> _Data records_:
———

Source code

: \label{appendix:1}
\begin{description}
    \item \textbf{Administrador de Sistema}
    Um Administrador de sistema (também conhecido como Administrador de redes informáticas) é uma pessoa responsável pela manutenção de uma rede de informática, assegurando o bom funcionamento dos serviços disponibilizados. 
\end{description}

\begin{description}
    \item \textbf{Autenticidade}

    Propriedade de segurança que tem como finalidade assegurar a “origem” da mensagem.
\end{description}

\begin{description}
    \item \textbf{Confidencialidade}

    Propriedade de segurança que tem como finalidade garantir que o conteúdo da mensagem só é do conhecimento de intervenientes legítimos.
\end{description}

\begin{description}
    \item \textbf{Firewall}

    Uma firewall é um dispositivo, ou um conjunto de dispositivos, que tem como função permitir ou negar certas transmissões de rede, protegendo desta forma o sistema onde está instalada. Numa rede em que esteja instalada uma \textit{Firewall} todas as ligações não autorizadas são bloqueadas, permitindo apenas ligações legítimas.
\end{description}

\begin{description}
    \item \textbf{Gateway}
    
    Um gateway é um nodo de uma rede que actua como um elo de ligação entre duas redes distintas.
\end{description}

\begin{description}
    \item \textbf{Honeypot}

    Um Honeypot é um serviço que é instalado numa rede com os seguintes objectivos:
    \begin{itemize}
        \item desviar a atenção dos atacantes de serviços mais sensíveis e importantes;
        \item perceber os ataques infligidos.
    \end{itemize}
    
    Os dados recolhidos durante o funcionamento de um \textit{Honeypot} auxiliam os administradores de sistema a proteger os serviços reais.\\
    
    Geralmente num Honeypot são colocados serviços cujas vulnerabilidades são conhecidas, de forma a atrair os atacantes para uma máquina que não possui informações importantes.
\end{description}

———

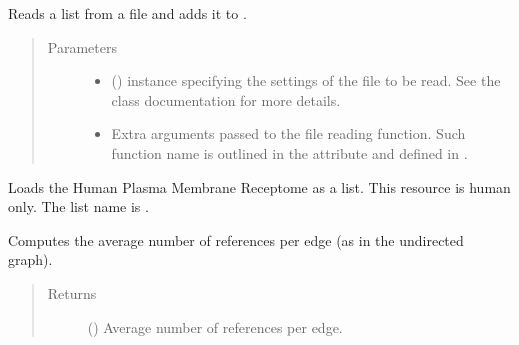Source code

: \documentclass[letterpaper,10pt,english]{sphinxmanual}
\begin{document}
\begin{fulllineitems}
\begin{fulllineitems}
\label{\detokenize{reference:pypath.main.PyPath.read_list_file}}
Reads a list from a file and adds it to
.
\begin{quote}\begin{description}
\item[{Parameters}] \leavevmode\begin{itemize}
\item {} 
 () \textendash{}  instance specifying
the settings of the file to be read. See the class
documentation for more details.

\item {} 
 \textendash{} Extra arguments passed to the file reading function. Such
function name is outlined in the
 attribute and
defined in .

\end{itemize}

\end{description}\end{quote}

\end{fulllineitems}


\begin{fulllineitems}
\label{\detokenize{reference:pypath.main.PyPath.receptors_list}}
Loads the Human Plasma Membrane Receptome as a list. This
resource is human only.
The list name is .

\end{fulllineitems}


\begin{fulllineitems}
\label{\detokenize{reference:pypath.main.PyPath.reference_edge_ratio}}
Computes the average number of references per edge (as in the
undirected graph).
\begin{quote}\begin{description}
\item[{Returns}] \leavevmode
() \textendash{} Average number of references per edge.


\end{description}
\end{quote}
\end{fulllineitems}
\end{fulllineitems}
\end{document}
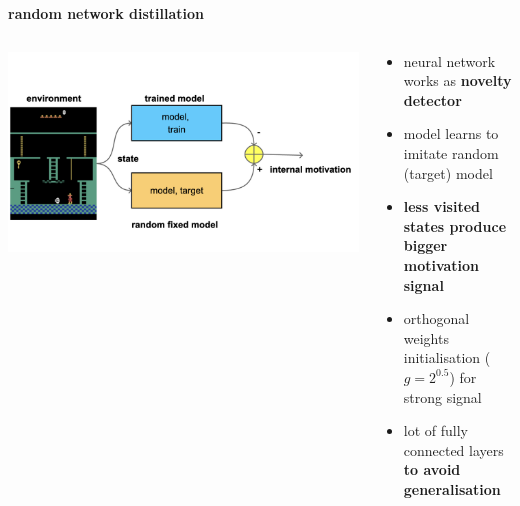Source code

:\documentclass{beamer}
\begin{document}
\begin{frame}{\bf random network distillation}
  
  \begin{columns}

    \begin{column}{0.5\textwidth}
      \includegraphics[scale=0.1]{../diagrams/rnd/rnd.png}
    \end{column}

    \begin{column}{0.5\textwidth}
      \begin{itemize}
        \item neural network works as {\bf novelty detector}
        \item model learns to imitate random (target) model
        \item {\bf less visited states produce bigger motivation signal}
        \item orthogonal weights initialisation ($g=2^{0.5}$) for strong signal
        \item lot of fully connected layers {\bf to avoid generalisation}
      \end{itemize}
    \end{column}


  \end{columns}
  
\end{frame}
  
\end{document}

———

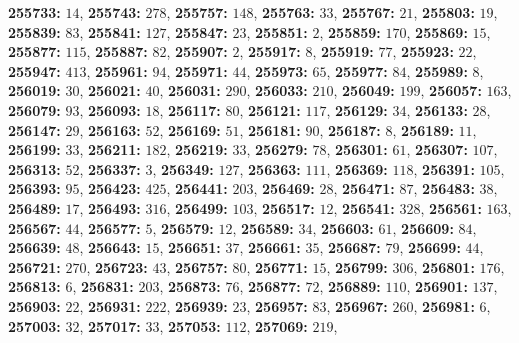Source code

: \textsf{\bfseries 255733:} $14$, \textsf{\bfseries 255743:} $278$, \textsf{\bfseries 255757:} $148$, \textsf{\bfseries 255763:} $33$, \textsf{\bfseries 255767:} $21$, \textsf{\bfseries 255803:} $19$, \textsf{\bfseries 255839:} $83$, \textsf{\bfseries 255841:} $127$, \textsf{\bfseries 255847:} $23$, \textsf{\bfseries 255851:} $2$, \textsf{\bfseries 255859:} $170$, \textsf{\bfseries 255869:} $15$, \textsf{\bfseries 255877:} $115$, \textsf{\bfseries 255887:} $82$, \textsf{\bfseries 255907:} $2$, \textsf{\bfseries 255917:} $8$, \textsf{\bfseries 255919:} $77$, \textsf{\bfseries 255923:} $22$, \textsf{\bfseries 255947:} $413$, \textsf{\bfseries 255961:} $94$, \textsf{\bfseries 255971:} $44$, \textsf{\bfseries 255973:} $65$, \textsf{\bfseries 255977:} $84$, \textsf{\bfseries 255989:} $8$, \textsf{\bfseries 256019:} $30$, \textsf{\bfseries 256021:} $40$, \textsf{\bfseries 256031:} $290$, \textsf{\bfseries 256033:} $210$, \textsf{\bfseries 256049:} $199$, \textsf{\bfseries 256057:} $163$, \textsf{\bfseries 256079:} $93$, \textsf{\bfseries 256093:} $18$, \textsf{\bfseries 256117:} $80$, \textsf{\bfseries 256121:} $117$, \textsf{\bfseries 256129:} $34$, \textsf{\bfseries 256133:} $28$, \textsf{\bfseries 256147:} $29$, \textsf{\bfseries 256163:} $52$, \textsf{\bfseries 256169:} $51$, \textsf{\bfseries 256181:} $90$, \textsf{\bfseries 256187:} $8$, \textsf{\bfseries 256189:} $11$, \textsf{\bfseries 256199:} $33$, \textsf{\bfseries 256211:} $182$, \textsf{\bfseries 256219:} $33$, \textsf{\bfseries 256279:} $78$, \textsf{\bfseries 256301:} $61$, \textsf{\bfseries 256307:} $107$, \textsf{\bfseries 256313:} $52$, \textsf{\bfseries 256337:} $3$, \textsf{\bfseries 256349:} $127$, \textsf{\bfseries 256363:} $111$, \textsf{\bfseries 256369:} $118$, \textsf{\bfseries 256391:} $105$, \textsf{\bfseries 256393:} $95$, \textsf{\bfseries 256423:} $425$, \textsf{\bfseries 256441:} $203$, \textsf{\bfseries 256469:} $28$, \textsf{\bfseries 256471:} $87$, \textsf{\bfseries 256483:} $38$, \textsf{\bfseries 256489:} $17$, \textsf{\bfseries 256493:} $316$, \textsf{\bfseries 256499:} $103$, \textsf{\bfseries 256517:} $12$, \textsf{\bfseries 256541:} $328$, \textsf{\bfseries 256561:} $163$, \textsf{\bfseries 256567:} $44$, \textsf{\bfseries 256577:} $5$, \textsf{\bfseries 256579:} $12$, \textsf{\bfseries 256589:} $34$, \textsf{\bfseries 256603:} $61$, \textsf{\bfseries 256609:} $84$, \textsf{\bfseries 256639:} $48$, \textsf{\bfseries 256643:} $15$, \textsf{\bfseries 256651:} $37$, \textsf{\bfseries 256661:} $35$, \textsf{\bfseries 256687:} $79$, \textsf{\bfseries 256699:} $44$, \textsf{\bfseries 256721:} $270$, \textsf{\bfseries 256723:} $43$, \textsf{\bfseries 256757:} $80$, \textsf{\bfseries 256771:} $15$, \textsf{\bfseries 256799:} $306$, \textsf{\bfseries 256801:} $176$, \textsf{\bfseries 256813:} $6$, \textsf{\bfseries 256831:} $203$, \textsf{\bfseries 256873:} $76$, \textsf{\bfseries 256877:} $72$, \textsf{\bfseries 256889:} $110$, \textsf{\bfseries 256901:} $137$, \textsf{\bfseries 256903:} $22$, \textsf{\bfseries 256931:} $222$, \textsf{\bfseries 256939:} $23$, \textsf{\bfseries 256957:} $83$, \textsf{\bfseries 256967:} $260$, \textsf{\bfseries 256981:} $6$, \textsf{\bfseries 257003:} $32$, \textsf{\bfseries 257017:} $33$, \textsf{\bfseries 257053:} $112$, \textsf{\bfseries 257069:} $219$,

———

Look for the word "Propriedade" in every line of the listing and copy the lines that have it.

> _Answer for the task_:
    Propriedade de segurança que tem como finalidade assegurar a “origem” da mensagem.
    Propriedade de segurança que tem como finalidade garantir que o conteúdo da mensagem só é do conhecimento de intervenientes legítimos.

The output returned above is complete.